◆ **Available records**:
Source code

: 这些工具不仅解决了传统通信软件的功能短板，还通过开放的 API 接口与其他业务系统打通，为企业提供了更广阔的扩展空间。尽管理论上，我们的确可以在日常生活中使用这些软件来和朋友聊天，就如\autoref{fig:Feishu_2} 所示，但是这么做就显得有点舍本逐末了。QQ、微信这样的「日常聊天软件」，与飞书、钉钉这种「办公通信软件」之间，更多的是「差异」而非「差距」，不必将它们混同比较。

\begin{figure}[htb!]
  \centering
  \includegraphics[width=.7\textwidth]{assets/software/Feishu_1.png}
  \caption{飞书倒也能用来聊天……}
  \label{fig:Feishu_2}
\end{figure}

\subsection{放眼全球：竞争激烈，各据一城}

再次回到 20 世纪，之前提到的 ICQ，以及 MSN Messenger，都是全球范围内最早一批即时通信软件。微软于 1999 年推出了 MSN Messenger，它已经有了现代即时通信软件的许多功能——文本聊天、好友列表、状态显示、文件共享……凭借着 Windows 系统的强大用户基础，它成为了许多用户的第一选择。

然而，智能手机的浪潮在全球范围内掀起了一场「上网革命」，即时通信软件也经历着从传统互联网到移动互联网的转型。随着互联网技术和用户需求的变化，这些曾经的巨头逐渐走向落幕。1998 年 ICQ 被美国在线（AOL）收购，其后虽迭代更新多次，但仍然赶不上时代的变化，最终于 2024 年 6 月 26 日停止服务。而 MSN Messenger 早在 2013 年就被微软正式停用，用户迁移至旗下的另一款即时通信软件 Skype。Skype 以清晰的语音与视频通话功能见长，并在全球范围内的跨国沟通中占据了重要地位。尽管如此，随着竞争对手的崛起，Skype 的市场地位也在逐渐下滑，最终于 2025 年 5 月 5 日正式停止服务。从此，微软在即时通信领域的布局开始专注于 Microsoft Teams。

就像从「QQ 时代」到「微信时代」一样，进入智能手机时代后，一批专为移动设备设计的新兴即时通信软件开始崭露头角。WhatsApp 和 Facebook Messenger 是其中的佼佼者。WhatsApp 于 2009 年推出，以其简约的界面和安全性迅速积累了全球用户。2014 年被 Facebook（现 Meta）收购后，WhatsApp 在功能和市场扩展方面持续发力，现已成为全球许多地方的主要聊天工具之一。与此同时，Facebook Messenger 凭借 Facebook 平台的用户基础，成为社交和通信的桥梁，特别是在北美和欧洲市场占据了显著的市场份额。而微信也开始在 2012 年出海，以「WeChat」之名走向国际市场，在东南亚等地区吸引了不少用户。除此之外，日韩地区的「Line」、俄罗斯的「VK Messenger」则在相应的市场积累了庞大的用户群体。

◆ **Task details**: Would you output every record above exactly as it stands?

◆ **Answer to this exercise**:
Source code

: 这些工具不仅解决了传统通信软件的功能短板，还通过开放的 API 接口与其他业务系统打通，为企业提供了更广阔的扩展空间。尽管理论上，我们的确可以在日常生活中使用这些软件来和朋友聊天，就如\autoref{fig:Feishu_2} 所示，但是这么做就显得有点舍本逐末了。QQ、微信这样的「日常聊天软件」，与飞书、钉钉这种「办公通信软件」之间，更多的是「差异」而非「差距」，不必将它们混同比较。

\begin{figure}[htb!]
  \centering
  \includegraphics[width=.7\textwidth]{assets/software/Feishu_1.png}
  \caption{飞书倒也能用来聊天……}
  \label{fig:Feishu_2}
\end{figure}

\subsection{放眼全球：竞争激烈，各据一城}

再次回到 20 世纪，之前提到的 ICQ，以及 MSN Messenger，都是全球范围内最早一批即时通信软件。微软于 1999 年推出了 MSN Messenger，它已经有了现代即时通信软件的许多功能——文本聊天、好友列表、状态显示、文件共享……凭借着 Windows 系统的强大用户基础，它成为了许多用户的第一选择。

然而，智能手机的浪潮在全球范围内掀起了一场「上网革命」，即时通信软件也经历着从传统互联网到移动互联网的转型。随着互联网技术和用户需求的变化，这些曾经的巨头逐渐走向落幕。1998 年 ICQ 被美国在线（AOL）收购，其后虽迭代更新多次，但仍然赶不上时代的变化，最终于 2024 年 6 月 26 日停止服务。而 MSN Messenger 早在 2013 年就被微软正式停用，用户迁移至旗下的另一款即时通信软件 Skype。Skype 以清晰的语音与视频通话功能见长，并在全球范围内的跨国沟通中占据了重要地位。尽管如此，随着竞争对手的崛起，Skype 的市场地位也在逐渐下滑，最终于 2025 年 5 月 5 日正式停止服务。从此，微软在即时通信领域的布局开始专注于 Microsoft Teams。

就像从「QQ 时代」到「微信时代」一样，进入智能手机时代后，一批专为移动设备设计的新兴即时通信软件开始崭露头角。WhatsApp 和 Facebook Messenger 是其中的佼佼者。WhatsApp 于 2009 年推出，以其简约的界面和安全性迅速积累了全球用户。2014 年被 Facebook（现 Meta）收购后，WhatsApp 在功能和市场扩展方面持续发力，现已成为全球许多地方的主要聊天工具之一。与此同时，Facebook Messenger 凭借 Facebook 平台的用户基础，成为社交和通信的桥梁，特别是在北美和欧洲市场占据了显著的市场份额。而微信也开始在 2012 年出海，以「WeChat」之名走向国际市场，在东南亚等地区吸引了不少用户。除此之外，日韩地区的「Line」、俄罗斯的「VK Messenger」则在相应的市场积累了庞大的用户群体。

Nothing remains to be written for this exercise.